◆ What you need to do
Each entry below is to be copied verbatim, with no line missing.

◆ Supplied data
=======

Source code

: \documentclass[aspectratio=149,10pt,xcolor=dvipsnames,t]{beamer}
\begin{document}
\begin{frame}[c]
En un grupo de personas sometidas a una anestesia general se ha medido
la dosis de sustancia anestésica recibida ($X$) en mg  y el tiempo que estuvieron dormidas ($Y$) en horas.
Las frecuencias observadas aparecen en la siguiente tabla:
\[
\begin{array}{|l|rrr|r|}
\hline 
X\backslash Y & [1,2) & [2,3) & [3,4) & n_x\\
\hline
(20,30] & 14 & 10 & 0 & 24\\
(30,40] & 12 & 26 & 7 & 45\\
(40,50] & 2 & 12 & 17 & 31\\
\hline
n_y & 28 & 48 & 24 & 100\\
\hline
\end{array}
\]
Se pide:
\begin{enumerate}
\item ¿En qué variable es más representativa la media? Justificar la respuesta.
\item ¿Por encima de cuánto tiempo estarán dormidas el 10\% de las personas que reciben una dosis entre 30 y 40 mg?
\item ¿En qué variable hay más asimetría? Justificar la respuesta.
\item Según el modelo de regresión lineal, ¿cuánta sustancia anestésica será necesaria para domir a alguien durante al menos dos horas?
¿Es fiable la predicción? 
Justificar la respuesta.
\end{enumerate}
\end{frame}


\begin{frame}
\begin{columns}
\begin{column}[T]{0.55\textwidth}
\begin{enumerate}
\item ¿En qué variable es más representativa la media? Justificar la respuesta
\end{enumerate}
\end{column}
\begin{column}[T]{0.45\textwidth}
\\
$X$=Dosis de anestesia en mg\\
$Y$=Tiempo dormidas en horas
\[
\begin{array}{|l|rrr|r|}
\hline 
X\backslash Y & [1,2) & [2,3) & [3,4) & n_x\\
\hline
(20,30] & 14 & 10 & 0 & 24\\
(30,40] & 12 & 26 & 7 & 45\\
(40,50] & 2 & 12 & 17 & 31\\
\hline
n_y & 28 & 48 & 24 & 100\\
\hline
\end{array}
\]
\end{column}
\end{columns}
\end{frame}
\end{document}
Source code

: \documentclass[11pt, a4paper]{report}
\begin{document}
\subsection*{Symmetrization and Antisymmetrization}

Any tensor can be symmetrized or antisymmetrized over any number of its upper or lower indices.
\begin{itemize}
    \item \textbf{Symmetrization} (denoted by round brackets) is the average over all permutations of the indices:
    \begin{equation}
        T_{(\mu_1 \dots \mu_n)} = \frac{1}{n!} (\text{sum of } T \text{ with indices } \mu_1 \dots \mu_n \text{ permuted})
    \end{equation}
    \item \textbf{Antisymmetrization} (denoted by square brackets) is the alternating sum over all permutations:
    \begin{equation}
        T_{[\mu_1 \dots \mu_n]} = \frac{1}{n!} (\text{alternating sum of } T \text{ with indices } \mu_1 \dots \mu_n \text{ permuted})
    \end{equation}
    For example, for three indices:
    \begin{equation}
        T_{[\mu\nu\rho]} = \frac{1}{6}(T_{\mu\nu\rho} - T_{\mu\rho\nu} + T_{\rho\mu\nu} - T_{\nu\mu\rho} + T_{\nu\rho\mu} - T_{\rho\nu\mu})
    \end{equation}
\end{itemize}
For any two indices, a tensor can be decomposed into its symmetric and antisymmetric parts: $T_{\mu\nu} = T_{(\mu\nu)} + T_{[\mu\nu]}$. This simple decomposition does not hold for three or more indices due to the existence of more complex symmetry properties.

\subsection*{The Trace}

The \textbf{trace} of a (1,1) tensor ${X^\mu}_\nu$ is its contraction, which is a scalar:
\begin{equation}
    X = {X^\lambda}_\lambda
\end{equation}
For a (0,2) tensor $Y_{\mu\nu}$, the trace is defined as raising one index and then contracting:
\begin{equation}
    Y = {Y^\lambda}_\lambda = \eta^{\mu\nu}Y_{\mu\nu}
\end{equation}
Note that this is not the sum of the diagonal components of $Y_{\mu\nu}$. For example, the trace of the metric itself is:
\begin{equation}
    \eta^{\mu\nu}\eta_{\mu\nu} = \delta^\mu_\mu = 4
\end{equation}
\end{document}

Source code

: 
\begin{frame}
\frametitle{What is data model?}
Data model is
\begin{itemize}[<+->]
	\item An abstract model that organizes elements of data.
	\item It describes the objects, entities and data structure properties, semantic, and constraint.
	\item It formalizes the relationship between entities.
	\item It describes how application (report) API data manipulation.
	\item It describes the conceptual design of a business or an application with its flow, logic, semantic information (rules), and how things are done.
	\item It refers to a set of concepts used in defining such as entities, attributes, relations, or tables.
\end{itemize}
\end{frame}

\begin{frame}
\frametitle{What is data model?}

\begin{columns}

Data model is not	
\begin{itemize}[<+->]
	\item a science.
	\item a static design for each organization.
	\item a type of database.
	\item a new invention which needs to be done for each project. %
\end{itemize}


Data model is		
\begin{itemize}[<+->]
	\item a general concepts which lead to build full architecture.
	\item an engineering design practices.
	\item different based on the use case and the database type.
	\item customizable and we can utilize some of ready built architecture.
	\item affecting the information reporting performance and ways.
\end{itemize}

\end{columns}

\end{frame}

=======

◆ Exercise answer
Source code

: \documentclass[aspectratio=149,10pt,xcolor=dvipsnames,t]{beamer}
\begin{document}
\begin{frame}[c]
En un grupo de personas sometidas a una anestesia general se ha medido
la dosis de sustancia anestésica recibida ($X$) en mg  y el tiempo que estuvieron dormidas ($Y$) en horas.
Las frecuencias observadas aparecen en la siguiente tabla:
\[
\begin{array}{|l|rrr|r|}
\hline 
X\backslash Y & [1,2) & [2,3) & [3,4) & n_x\\
\hline
(20,30] & 14 & 10 & 0 & 24\\
(30,40] & 12 & 26 & 7 & 45\\
(40,50] & 2 & 12 & 17 & 31\\
\hline
n_y & 28 & 48 & 24 & 100\\
\hline
\end{array}
\]
Se pide:
\begin{enumerate}
\item ¿En qué variable es más representativa la media? Justificar la respuesta.
\item ¿Por encima de cuánto tiempo estarán dormidas el 10\% de las personas que reciben una dosis entre 30 y 40 mg?
\item ¿En qué variable hay más asimetría? Justificar la respuesta.
\item Según el modelo de regresión lineal, ¿cuánta sustancia anestésica será necesaria para domir a alguien durante al menos dos horas?
¿Es fiable la predicción? 
Justificar la respuesta.
\end{enumerate}
\end{frame}


\begin{frame}
\begin{columns}
\begin{column}[T]{0.55\textwidth}
\begin{enumerate}
\item ¿En qué variable es más representativa la media? Justificar la respuesta
\end{enumerate}
\end{column}
\begin{column}[T]{0.45\textwidth}
\\
$X$=Dosis de anestesia en mg\\
$Y$=Tiempo dormidas en horas
\[
\begin{array}{|l|rrr|r|}
\hline 
X\backslash Y & [1,2) & [2,3) & [3,4) & n_x\\
\hline
(20,30] & 14 & 10 & 0 & 24\\
(30,40] & 12 & 26 & 7 & 45\\
(40,50] & 2 & 12 & 17 & 31\\
\hline
n_y & 28 & 48 & 24 & 100\\
\hline
\end{array}
\]
\end{column}
\end{columns}
\end{frame}
\end{document}
Source code

: \documentclass[11pt, a4paper]{report}
\begin{document}
\subsection*{Symmetrization and Antisymmetrization}

Any tensor can be symmetrized or antisymmetrized over any number of its upper or lower indices.
\begin{itemize}
    \item \textbf{Symmetrization} (denoted by round brackets) is the average over all permutations of the indices:
    \begin{equation}
        T_{(\mu_1 \dots \mu_n)} = \frac{1}{n!} (\text{sum of } T \text{ with indices } \mu_1 \dots \mu_n \text{ permuted})
    \end{equation}
    \item \textbf{Antisymmetrization} (denoted by square brackets) is the alternating sum over all permutations:
    \begin{equation}
        T_{[\mu_1 \dots \mu_n]} = \frac{1}{n!} (\text{alternating sum of } T \text{ with indices } \mu_1 \dots \mu_n \text{ permuted})
    \end{equation}
    For example, for three indices:
    \begin{equation}
        T_{[\mu\nu\rho]} = \frac{1}{6}(T_{\mu\nu\rho} - T_{\mu\rho\nu} + T_{\rho\mu\nu} - T_{\nu\mu\rho} + T_{\nu\rho\mu} - T_{\rho\nu\mu})
    \end{equation}
\end{itemize}
For any two indices, a tensor can be decomposed into its symmetric and antisymmetric parts: $T_{\mu\nu} = T_{(\mu\nu)} + T_{[\mu\nu]}$. This simple decomposition does not hold for three or more indices due to the existence of more complex symmetry properties.

\subsection*{The Trace}

The \textbf{trace} of a (1,1) tensor ${X^\mu}_\nu$ is its contraction, which is a scalar:
\begin{equation}
    X = {X^\lambda}_\lambda
\end{equation}
For a (0,2) tensor $Y_{\mu\nu}$, the trace is defined as raising one index and then contracting:
\begin{equation}
    Y = {Y^\lambda}_\lambda = \eta^{\mu\nu}Y_{\mu\nu}
\end{equation}
Note that this is not the sum of the diagonal components of $Y_{\mu\nu}$. For example, the trace of the metric itself is:
\begin{equation}
    \eta^{\mu\nu}\eta_{\mu\nu} = \delta^\mu_\mu = 4
\end{equation}
\end{document}

Source code

: 
\begin{frame}
\frametitle{What is data model?}
Data model is
\begin{itemize}[<+->]
	\item An abstract model that organizes elements of data.
	\item It describes the objects, entities and data structure properties, semantic, and constraint.
	\item It formalizes the relationship between entities.
	\item It describes how application (report) API data manipulation.
	\item It describes the conceptual design of a business or an application with its flow, logic, semantic information (rules), and how things are done.
	\item It refers to a set of concepts used in defining such as entities, attributes, relations, or tables.
\end{itemize}
\end{frame}

\begin{frame}
\frametitle{What is data model?}

\begin{columns}

Data model is not	
\begin{itemize}[<+->]
	\item a science.
	\item a static design for each organization.
	\item a type of database.
	\item a new invention which needs to be done for each project. %
\end{itemize}


Data model is		
\begin{itemize}[<+->]
	\item a general concepts which lead to build full architecture.
	\item an engineering design practices.
	\item different based on the use case and the database type.
	\item customizable and we can utilize some of ready built architecture.
	\item affecting the information reporting performance and ways.
\end{itemize}

\end{columns}

\end{frame}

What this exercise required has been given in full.